19 Eylül 2015 Cumartesi



                                           BUKRE
                   
                         KAHRAMAN TAZEOĞLU


        Yazmayalı baya uzun olmuş. Biriken kitaplarımdan biri Bukre.
   
       Küçük bir hikaye ve denemelerden oluşuyor kitabımız. İlk hikayemizin karakterinin adı Bukre kitaba da adını vermiş durumda. Diğer ayrıntılara geçersek 304 sayfadan oluşuyor.

     Bukre benim için okunması çok zaman alan bir kitap oldu. Aşk kitabı olmasından mıdır nedir bir türlü sevemedim kendisini. Halbuki elimden hiç bırakmayacağımı düşünerek okumaya başladım ama sonuç kocaman bir hüsran oldu. Tam bir ayımı aldı...

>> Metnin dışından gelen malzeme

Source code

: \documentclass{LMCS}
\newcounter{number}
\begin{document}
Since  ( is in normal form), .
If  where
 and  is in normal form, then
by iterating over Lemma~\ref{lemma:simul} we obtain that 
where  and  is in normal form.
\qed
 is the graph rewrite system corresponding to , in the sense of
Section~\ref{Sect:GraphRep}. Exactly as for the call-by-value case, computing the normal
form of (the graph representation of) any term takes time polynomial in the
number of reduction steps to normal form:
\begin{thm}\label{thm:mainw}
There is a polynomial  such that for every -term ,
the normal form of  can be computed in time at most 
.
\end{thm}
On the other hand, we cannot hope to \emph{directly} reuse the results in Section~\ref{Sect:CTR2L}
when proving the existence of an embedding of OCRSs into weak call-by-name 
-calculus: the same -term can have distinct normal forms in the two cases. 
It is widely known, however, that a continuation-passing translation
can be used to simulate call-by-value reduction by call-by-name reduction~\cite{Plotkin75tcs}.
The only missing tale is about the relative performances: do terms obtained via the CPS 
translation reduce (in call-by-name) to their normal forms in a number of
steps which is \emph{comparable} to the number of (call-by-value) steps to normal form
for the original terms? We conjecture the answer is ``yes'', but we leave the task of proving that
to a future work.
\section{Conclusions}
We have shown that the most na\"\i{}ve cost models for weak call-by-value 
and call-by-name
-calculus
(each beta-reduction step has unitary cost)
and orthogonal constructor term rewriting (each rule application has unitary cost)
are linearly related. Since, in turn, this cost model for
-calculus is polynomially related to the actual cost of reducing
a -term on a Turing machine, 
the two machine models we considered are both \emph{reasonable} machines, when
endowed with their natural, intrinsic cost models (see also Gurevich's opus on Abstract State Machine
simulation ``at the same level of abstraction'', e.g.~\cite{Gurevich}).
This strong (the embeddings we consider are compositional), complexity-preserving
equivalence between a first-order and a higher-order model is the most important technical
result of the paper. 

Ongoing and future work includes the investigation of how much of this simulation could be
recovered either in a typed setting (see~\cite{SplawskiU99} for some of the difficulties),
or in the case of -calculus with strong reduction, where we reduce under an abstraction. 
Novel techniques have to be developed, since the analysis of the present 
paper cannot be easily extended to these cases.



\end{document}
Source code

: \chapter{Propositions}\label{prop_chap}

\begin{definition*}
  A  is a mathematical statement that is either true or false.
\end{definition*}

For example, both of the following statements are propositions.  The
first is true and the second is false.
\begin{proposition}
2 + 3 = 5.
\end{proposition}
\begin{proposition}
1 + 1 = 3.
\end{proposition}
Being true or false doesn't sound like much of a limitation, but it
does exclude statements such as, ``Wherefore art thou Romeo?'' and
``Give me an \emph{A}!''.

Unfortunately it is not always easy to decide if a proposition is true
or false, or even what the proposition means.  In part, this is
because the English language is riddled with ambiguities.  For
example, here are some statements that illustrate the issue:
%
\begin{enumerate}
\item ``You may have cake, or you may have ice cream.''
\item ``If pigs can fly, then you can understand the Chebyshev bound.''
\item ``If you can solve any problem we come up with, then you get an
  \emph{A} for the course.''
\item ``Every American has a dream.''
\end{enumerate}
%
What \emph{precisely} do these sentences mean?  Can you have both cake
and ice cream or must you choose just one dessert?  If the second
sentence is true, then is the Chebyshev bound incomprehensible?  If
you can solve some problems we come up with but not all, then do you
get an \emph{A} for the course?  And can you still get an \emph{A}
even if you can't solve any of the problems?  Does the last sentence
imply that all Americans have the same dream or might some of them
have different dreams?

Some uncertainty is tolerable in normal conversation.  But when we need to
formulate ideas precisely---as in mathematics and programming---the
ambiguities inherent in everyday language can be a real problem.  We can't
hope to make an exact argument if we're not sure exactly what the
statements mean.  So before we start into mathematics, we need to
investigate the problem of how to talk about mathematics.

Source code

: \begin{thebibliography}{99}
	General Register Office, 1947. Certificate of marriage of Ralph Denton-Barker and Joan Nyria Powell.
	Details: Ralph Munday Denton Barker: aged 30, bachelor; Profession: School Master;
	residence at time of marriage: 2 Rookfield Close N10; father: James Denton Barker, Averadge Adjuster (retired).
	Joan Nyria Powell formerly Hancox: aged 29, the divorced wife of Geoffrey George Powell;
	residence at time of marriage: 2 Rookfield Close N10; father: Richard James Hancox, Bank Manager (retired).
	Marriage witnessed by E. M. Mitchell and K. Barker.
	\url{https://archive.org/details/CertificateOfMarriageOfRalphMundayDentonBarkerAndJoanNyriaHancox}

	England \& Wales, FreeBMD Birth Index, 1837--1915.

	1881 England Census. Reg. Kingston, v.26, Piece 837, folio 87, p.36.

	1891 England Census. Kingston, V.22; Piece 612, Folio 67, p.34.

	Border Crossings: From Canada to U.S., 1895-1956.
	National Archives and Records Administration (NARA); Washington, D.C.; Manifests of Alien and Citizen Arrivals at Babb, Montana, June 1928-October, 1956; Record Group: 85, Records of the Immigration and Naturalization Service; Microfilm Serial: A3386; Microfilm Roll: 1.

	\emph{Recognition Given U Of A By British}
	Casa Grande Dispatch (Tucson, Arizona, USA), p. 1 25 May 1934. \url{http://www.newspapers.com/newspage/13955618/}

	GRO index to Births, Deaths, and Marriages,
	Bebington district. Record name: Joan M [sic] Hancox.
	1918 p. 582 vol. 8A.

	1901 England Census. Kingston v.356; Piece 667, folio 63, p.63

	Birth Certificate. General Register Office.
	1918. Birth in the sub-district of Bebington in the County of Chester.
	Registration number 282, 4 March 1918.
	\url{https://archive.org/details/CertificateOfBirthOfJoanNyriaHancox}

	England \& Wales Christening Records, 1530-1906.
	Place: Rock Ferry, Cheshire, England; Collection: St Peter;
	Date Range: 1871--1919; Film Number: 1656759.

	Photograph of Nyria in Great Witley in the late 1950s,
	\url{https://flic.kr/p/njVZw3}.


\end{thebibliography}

       Kitap çok basit bir dille yazılmış. Araya felsefi düşünceler katılmaya çalışılmış ama kitabı kurtarmaya yetmemiş. Yetmemiş çünkü cümleler oldukça sıradan Örneğin;
Selim Bukre'ye yavru kuşum derdi. Selim Bukre'ye şunu dedi. O dedi bu dedi. Onu severdi. Selim'in platonik aşkı vardı.  Selim kitap ayracı olarak hep Merve'nin resmini kullanırdı. "Ağabeyi arkasından bakıyordu kardeşinin. O hep kardeşinin arkasından bakardı." falan filan.
        Şöyle bir cümle benim çok dikkatimi çekti: Mekanın alkolsüz olması Selim ve Bukre'nin çok hoşuna gitmişti. Asla içki içmezlerdi,. Tam bir yeşilaycıydılar. Biraz okuyucuyu alkole karşı etkileme yada bilinçlendirme (!) var gibi. Kurgunun karakteriyle okuyucu kendini özdeşleştirse, okuyucu kesinlikle alkolü ve alkollü mekanı sevmeyecek.
Tamam aşk kitabı ama seviye de ilkokulda kalmış gibi o cümleler beni benden aldı. Bir ara çocuk kitabı okuduğumu düşünmeye başladım. Başka da yazacak bir şey bulamadım. Facia ötesi bir kitap.
   
        Üzgünüm belki yazmak benim haddime değil ama tam bir zaman kaybı.